WHAT YOU NEED TO DO:
Would you count the lines in the material below that include the string "clip"? Only the number is needed.

DATA PROVIDED:
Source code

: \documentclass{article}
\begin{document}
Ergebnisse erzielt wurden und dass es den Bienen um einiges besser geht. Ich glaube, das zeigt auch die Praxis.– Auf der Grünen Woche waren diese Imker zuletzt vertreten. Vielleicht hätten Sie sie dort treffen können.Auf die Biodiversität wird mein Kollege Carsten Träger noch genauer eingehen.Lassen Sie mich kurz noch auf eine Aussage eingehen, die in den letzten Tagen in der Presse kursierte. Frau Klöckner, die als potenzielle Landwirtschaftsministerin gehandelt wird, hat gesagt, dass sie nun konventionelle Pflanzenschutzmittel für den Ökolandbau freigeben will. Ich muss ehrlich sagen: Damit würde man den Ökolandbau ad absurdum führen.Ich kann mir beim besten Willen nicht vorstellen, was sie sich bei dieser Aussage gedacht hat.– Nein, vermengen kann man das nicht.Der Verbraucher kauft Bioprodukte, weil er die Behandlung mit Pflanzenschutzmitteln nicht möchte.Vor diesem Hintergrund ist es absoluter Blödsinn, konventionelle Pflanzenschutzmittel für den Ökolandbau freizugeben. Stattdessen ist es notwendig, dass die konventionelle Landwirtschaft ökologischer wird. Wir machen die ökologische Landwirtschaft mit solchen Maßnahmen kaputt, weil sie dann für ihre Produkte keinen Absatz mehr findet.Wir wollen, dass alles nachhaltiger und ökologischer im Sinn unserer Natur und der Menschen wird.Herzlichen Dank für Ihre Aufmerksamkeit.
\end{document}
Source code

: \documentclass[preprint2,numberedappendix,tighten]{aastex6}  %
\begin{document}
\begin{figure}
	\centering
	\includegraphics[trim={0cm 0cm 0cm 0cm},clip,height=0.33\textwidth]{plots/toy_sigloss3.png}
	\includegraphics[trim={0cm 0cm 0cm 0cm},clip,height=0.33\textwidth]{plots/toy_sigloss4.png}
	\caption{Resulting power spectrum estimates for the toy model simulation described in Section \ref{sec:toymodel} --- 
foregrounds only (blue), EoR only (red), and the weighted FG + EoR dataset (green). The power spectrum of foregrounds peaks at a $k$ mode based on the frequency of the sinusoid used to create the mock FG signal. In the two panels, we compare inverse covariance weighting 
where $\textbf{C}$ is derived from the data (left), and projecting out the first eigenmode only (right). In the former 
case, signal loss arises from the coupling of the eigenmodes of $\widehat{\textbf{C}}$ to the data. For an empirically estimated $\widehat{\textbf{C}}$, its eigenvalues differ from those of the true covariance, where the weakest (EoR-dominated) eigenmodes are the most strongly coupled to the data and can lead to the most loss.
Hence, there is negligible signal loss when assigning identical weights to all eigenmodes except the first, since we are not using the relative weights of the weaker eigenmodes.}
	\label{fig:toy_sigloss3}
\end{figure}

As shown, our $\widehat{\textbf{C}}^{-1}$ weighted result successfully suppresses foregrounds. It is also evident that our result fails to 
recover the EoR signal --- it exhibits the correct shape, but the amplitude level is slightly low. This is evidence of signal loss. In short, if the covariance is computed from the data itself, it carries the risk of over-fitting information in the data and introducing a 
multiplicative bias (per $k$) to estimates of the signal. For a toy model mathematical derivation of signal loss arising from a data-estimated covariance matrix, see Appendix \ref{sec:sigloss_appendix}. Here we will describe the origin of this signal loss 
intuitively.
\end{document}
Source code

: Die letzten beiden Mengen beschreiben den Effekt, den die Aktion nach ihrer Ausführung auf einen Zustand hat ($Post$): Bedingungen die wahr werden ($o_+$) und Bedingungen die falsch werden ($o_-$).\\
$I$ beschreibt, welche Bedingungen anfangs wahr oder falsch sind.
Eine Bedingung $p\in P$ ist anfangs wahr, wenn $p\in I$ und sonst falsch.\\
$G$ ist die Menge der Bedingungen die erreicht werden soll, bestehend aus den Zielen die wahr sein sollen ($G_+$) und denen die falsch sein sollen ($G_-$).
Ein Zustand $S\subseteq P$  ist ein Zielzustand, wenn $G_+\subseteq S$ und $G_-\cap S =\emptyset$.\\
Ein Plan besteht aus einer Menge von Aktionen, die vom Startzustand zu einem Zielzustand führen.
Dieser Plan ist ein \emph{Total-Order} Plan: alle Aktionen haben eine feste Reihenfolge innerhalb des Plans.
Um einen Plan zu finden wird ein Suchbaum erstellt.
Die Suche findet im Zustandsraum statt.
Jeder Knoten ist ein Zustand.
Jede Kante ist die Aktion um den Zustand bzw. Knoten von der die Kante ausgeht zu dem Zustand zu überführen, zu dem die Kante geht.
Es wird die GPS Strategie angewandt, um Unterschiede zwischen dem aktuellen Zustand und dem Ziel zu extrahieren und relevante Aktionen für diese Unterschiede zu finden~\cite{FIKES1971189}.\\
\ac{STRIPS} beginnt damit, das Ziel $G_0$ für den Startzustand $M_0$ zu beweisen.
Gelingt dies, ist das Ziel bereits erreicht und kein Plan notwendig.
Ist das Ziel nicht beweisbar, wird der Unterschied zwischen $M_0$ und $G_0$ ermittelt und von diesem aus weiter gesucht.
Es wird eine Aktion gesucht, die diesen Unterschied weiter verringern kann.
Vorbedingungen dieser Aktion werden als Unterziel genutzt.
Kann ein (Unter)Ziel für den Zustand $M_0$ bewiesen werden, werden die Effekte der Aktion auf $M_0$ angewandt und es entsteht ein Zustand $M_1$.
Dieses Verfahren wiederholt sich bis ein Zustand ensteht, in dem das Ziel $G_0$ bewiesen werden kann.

ANSWER:
2